In addition, compared with the existing hypophosphorous acid reduction process, the preparation method provided by the invention can avoid the generation of a large amount of phosphorus-containing wastewater, is simpler in three-waste treatment and environment-friendly, and conforms to the production concept of safety and environmental protection advocated by the state. Due to the reduction of the content of impurities, the preparation method can also obviously reduce the pressure of the subsequent purification process, does not need complicated equipment such as a rectifying tower with high separation degree and the like, and does not need high energy consumption, thereby greatly reducing the comprehensive production cost.
In some embodiments of the preparation method according to the present invention, the deamination reaction may include the following processes: the reducing agent, the catalyst, and the reaction medium are mixed to form a mixed solution (for example, mixed in any order to form a mixed solution), and then the diazonium salt product after the diazotization reaction is added to the mixed solution, so that it is ensured that the radical intermediate is immediately transferred to the organic layer once generated, and the occurrence of side reactions is reduced. In some preferred embodiments, the temperature at which the diazonium salt product is added may be from 20 to 30 ℃. In some more preferred embodiments, the diazonium salt product may be added to the mixed liquor in a dropwise manner, and the time for dropwise addition may be 1 to 5 hours.

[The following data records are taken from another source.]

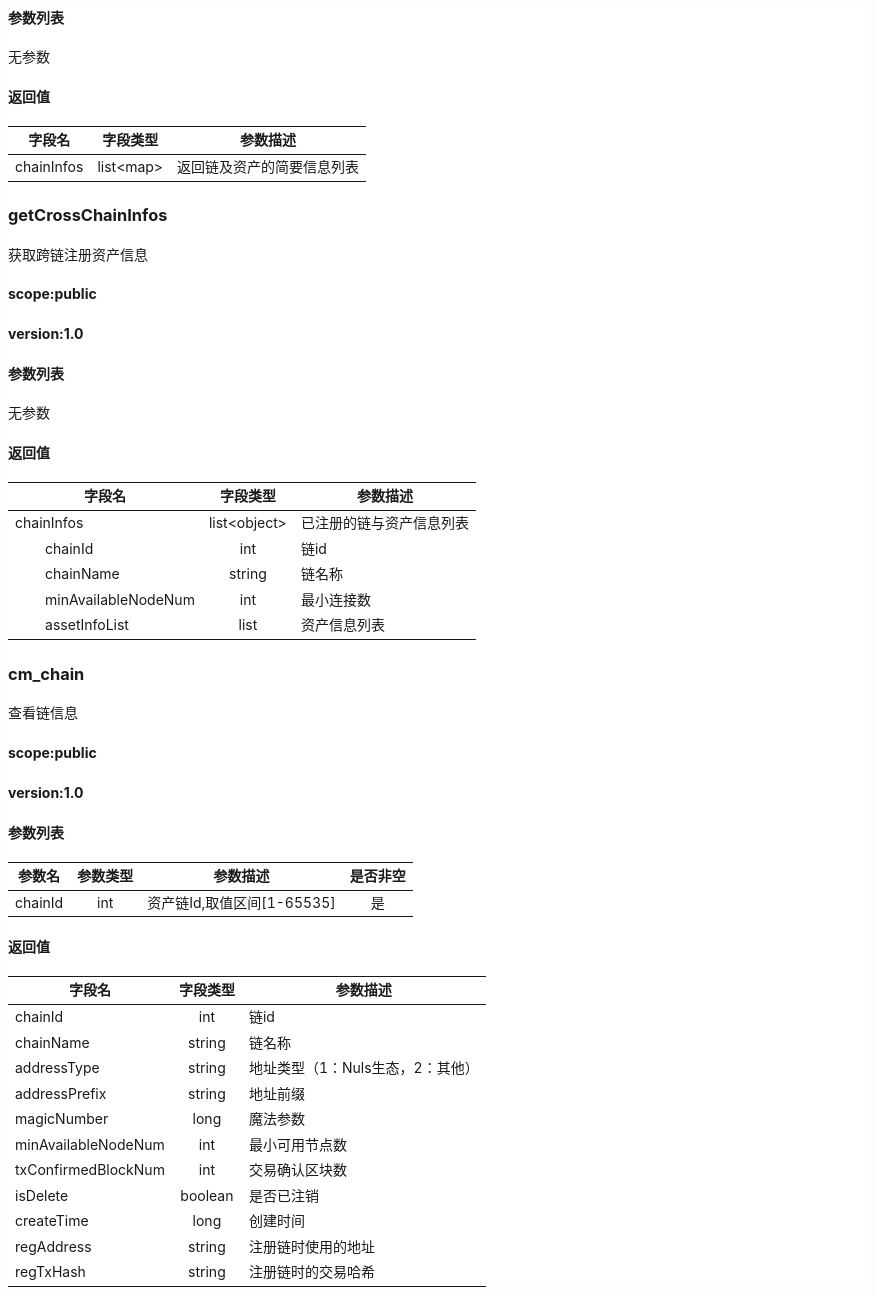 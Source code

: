 #### 参数列表
无参数

#### 返回值
| 字段名        |     字段类型     | 参数描述          |
| ---------- |:------------:| ------------- |
| chainInfos | list&lt;map> | 返回链及资产的简要信息列表 |

### getCrossChainInfos
获取跨链注册资产信息
#### scope:public
#### version:1.0

#### 参数列表
无参数

#### 返回值
| 字段名                                                                 |      字段类型       | 参数描述         |
| ------------------------------------------------------------------- |:---------------:| ------------ |
| chainInfos                                                          | list&lt;object> | 已注册的链与资产信息列表 |
| &nbsp;&nbsp;&nbsp;&nbsp;&nbsp;&nbsp;&nbsp;&nbsp;chainId             |       int       | 链id          |
| &nbsp;&nbsp;&nbsp;&nbsp;&nbsp;&nbsp;&nbsp;&nbsp;chainName           |     string      | 链名称          |
| &nbsp;&nbsp;&nbsp;&nbsp;&nbsp;&nbsp;&nbsp;&nbsp;minAvailableNodeNum |       int       | 最小连接数        |
| &nbsp;&nbsp;&nbsp;&nbsp;&nbsp;&nbsp;&nbsp;&nbsp;assetInfoList       |      list       | 资产信息列表       |

### cm\_chain
查看链信息
#### scope:public
#### version:1.0

#### 参数列表
| 参数名     | 参数类型 | 参数描述                | 是否非空 |
| ------- |:----:| ------------------- |:----:|
| chainId | int  | 资产链Id,取值区间[1-65535] |  是   |

#### 返回值
| 字段名                      |  字段类型   | 参数描述                         |
| ------------------------ |:-------:| ---------------------------- |
| chainId                  |   int   | 链id                          |
| chainName                | string  | 链名称                          |
| addressType              | string  | 地址类型（1：Nuls生态，2：其他）          |
| addressPrefix            | string  | 地址前缀                         |
| magicNumber              |  long   | 魔法参数                         |
| minAvailableNodeNum      |   int   | 最小可用节点数                      |
| txConfirmedBlockNum      |   int   | 交易确认区块数                      |
| isDelete                 | boolean | 是否已注销                        |
| createTime               |  long   | 创建时间                         |
| regAddress               | string  | 注册链时使用的地址                    |
| regTxHash                | string  | 注册链时的交易哈希                    |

The reducing agent can be generalized alcohol, the molecular structure of the reducing agent only contains alpha-H and hydroxyl, and the reducing agent can also comprise substances such as formic acid, glucose and the like besides common alcohol. In some embodiments of the preparation method according to the present invention, the reducing agent may be alpha-H-containing C 2~6 A saturated aliphatic monohydric alcohol. In some preferred embodiments, the reducing agent may be an alpha-H containing C 2~4 Saturated aliphaticMonohydric alcohols, including but not limited to one or more of ethanol, propanol, isopropanol, n-butanol. In some more preferred embodiments, the reducing agent may be ethanol, isopropanol, or a mixture of the two in any ratio. In some most preferred embodiments, the reducing agent may be isopropanol.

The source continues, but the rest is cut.